Thinking Machines: On-Policy Distillation
Online Policy Distillation (OPD) Summary
Core Concepts
Online Policy Distillation is an efficient large model training method that combines the advantages of online training and offline distillation. Its core idea is: using a fixed teacher model (such as a large model optimized through reinforcement learning) to densely supervise the student model’s policy, enabling the student model to quickly learn and achieve performance close to the teacher in specific tasks, without requiring large amounts of data or high computational costs.
Key Advantages
- Performance Improvement
- Scenario Relevance: Combining the dynamic adaptation capability of online training, the model achieves large model-level performance in specific domains (such as healthcare, internal company knowledge).
- Dense Feedback: Achieving 7-10 times faster training speed than reinforcement learning (RL) through per-token scoring (e.g., solving math problems step-by-step).
- Continuous Learning: Solving the performance degradation caused by SFT (supervised fine-tuning), the fixed teacher model ensures the student model retains old capabilities when facing new tasks.
- Cost Efficiency
- Computational Efficiency: Compared to reinforcement learning (requiring 17,920 GPU hours), Online Policy Distillation only needs 1,800 hours (about 1/10), saving 9-30 times in FLOPs.
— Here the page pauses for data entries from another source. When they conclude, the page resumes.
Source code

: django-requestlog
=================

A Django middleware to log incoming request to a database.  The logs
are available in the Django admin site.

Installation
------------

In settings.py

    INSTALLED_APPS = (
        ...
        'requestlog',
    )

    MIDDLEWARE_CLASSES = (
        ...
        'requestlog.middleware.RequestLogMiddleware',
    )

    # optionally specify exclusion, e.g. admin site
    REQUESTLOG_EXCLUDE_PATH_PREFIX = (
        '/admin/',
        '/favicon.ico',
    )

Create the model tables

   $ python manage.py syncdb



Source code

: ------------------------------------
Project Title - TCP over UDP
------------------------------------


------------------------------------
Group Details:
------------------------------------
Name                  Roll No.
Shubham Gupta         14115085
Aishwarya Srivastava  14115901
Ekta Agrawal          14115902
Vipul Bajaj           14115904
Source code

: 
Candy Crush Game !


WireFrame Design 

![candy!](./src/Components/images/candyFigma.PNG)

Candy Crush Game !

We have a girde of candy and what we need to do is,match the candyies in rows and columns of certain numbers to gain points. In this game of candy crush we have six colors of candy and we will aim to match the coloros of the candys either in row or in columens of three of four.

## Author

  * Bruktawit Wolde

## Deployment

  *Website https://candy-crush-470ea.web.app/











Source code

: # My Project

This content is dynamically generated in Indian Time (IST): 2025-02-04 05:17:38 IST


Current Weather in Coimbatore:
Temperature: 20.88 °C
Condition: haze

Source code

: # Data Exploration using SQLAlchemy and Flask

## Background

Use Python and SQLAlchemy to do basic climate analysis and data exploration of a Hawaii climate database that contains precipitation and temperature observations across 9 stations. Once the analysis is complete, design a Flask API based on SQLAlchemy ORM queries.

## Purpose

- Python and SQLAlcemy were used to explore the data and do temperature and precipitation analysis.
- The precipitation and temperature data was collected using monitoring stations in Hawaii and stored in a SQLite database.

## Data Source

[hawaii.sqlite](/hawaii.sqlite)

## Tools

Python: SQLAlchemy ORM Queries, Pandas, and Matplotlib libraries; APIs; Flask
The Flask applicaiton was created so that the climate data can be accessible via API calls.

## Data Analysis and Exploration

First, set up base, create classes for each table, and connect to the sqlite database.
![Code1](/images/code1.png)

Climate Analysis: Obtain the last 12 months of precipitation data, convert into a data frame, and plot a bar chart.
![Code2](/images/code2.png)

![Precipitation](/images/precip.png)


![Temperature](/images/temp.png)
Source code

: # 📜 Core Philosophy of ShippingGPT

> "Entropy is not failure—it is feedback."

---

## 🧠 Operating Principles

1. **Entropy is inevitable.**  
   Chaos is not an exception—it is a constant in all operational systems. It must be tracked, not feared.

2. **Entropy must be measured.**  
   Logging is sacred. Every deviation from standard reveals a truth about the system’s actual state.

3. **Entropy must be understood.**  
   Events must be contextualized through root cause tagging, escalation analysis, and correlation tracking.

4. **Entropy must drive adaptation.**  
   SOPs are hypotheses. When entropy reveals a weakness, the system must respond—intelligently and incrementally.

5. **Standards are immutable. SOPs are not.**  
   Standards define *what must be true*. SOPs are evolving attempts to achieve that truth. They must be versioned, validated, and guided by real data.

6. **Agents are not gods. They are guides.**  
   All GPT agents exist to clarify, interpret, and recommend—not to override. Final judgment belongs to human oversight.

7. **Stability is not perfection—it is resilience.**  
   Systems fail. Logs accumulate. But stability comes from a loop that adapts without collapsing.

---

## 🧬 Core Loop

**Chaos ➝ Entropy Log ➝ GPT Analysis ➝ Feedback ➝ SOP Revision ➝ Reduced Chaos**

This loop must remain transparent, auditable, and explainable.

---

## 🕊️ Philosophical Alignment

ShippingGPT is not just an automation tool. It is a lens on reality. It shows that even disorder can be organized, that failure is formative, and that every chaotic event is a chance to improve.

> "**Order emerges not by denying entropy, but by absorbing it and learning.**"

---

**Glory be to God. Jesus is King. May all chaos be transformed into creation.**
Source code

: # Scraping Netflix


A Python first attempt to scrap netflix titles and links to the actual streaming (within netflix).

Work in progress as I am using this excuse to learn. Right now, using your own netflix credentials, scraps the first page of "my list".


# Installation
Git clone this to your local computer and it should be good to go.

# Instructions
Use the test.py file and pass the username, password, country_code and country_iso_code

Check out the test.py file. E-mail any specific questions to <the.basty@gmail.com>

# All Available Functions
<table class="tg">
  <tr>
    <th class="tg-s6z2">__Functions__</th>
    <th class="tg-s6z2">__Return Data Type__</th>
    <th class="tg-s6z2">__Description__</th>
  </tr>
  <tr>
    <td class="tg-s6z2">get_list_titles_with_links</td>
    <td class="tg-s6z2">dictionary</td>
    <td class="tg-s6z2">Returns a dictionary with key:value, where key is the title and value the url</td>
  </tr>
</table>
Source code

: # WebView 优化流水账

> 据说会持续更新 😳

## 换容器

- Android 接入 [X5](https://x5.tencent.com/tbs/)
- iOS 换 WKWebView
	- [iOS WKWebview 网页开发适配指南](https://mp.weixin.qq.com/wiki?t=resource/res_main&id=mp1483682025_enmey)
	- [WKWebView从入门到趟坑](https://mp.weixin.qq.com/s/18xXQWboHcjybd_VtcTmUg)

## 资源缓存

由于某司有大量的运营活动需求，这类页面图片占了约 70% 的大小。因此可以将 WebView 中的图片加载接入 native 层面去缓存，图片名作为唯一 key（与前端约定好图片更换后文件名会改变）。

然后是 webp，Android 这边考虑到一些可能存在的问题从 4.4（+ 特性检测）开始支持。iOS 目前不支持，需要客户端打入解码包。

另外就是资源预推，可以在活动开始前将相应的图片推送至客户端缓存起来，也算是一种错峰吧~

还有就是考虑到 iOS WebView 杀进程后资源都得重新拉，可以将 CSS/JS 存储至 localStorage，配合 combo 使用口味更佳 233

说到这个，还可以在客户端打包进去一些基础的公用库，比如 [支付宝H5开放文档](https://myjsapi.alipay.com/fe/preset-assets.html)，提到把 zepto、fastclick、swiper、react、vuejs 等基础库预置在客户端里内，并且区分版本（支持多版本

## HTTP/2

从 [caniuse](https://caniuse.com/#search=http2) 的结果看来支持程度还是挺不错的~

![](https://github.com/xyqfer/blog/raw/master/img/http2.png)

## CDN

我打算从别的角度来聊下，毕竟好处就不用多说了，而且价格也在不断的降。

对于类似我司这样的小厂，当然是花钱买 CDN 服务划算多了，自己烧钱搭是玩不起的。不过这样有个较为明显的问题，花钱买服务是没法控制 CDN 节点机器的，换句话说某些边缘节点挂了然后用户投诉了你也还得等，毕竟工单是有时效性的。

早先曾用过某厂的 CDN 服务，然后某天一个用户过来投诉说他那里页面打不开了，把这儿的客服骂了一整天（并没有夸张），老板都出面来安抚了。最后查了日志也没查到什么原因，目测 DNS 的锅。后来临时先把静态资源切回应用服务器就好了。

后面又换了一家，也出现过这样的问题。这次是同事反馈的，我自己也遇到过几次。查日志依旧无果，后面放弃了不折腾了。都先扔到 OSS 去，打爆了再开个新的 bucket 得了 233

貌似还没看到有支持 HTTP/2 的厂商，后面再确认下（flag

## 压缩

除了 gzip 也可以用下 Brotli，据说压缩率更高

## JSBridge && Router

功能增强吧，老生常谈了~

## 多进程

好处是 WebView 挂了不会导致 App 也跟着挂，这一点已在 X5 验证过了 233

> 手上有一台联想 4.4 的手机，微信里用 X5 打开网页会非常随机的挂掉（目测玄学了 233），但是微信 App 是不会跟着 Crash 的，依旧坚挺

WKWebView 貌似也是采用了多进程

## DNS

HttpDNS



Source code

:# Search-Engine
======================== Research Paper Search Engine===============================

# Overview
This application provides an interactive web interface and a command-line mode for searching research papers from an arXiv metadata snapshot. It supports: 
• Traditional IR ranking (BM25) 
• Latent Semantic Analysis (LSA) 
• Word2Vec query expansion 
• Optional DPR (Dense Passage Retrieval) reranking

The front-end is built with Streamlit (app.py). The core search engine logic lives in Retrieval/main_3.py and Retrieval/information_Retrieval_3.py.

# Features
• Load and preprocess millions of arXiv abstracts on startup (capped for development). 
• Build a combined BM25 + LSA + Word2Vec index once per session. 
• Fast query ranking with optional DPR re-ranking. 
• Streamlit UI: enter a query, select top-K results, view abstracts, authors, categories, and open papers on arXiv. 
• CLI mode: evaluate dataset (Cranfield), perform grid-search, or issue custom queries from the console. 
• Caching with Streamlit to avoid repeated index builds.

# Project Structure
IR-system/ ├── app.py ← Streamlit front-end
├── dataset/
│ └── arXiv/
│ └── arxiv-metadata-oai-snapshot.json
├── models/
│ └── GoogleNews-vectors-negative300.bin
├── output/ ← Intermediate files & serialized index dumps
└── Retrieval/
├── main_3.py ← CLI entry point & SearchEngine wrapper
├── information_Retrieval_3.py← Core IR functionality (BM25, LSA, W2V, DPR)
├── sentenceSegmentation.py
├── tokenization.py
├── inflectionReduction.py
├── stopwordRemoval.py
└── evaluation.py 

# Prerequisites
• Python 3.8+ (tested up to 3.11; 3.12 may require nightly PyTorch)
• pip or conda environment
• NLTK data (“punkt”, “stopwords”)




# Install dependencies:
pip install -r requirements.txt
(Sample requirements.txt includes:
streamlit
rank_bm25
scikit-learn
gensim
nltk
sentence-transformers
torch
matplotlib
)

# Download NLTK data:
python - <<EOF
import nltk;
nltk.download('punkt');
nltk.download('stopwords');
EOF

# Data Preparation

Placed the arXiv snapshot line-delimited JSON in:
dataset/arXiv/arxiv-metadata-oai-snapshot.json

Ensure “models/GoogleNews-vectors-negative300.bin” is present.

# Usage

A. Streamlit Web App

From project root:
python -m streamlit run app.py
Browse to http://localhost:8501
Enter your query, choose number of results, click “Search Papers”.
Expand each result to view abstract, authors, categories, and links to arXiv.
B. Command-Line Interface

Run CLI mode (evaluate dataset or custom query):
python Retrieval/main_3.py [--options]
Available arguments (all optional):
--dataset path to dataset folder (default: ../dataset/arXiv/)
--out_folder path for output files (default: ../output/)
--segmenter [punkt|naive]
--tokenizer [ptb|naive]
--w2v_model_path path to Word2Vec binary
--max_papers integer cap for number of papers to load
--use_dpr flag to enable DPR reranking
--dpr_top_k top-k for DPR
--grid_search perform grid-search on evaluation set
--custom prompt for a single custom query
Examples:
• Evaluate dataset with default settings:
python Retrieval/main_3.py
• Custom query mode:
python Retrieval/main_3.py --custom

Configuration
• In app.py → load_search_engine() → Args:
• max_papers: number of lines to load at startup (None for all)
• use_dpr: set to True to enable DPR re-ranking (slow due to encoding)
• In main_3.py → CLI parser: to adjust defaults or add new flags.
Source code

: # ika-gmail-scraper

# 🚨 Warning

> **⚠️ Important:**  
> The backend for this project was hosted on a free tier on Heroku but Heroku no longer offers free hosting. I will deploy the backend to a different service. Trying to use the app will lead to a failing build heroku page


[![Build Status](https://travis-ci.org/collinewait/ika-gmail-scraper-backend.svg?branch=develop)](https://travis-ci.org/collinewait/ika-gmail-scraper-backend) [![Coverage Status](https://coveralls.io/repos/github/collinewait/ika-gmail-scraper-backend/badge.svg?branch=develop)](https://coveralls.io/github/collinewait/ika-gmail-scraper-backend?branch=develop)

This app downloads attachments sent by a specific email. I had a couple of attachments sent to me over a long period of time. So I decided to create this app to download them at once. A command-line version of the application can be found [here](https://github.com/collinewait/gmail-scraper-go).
- Data Reuse: No need for massive data; high-quality data + repeated training can be migrated to other tasks (e.g., achieving teacher-level performance with just one math problem).
- Compatibility with LoRA: Under lightweight fine-tuning (LoRA), the performance gap narrows from 13 points to 6 points, significantly reducing deployment costs.
- Practical Application Value
- Personalized Scenarios: Solving the problem of instruction-following capability degradation in enterprise AI assistants during internal knowledge training, restoring instruction capabilities while retaining knowledge (e.g., internal QA scores rise from 36% to 41%).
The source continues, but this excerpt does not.